::: THE DATA :::

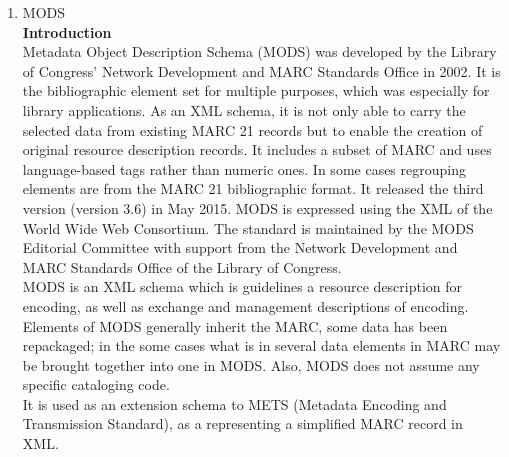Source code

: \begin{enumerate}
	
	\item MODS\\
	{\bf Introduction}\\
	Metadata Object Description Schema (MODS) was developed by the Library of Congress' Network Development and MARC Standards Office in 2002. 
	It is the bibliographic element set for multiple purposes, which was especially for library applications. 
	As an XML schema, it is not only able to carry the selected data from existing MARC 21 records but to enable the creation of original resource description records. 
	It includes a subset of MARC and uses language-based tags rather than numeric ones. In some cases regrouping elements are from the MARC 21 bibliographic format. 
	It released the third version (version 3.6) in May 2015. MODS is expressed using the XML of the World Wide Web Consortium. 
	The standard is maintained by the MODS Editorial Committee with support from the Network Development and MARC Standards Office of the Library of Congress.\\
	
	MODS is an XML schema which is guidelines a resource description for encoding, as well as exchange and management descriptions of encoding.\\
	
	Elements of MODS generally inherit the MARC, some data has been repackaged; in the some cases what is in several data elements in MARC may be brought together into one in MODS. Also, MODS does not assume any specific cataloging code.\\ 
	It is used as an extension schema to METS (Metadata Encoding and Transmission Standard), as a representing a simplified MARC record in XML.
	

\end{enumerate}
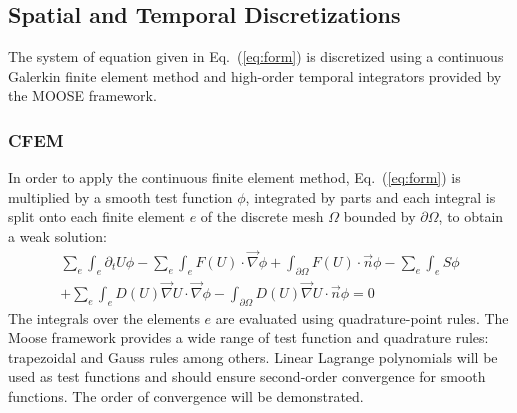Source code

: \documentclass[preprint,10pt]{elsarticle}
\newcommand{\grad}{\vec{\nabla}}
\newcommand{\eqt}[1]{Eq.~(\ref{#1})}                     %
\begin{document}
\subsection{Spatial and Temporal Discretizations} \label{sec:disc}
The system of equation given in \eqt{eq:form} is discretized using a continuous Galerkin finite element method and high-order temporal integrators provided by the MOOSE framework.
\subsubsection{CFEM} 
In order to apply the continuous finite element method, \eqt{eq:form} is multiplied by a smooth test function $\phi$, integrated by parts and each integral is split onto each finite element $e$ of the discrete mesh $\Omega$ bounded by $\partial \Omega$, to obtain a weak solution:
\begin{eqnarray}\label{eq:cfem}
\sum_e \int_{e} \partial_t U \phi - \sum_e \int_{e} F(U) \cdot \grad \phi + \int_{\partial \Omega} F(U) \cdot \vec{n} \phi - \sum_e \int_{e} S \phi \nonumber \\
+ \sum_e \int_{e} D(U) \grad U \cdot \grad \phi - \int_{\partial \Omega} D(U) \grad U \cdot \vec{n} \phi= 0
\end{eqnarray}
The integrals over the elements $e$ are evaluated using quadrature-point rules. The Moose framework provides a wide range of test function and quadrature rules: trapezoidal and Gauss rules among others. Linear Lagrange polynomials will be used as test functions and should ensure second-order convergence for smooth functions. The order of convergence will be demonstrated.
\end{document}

:::
::: THE DATA :::

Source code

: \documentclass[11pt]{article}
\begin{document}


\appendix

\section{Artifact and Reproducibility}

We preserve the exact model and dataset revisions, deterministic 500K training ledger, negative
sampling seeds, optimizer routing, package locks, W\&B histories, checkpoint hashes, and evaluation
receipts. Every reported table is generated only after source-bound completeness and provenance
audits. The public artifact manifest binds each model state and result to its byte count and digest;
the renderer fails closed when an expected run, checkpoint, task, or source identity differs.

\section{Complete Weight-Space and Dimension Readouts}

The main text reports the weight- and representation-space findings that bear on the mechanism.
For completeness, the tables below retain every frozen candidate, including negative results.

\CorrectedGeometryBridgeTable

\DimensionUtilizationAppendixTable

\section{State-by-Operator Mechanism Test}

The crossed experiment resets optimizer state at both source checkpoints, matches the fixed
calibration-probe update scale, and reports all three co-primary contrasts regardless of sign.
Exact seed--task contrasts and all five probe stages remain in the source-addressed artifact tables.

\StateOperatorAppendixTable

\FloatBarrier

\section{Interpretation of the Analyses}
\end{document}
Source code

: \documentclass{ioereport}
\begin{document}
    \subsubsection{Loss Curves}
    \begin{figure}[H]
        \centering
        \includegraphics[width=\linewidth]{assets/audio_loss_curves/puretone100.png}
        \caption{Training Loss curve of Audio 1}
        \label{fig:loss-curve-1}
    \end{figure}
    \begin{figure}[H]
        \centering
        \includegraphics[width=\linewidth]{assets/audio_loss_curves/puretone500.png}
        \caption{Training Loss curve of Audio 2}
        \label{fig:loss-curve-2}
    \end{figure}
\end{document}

:::

# WHAT IS REQUIRED
Extract exactly and only the lines above from the line containing "For completeness, the" through the line containing "The crossed experiment", both end lines included.

# RESPONSE TO THE EXERCISE
For completeness, the tables below retain every frozen candidate, including negative results.

\CorrectedGeometryBridgeTable

\DimensionUtilizationAppendixTable

\section{State-by-Operator Mechanism Test}

The crossed experiment resets optimizer state at both source checkpoints, matches the fixed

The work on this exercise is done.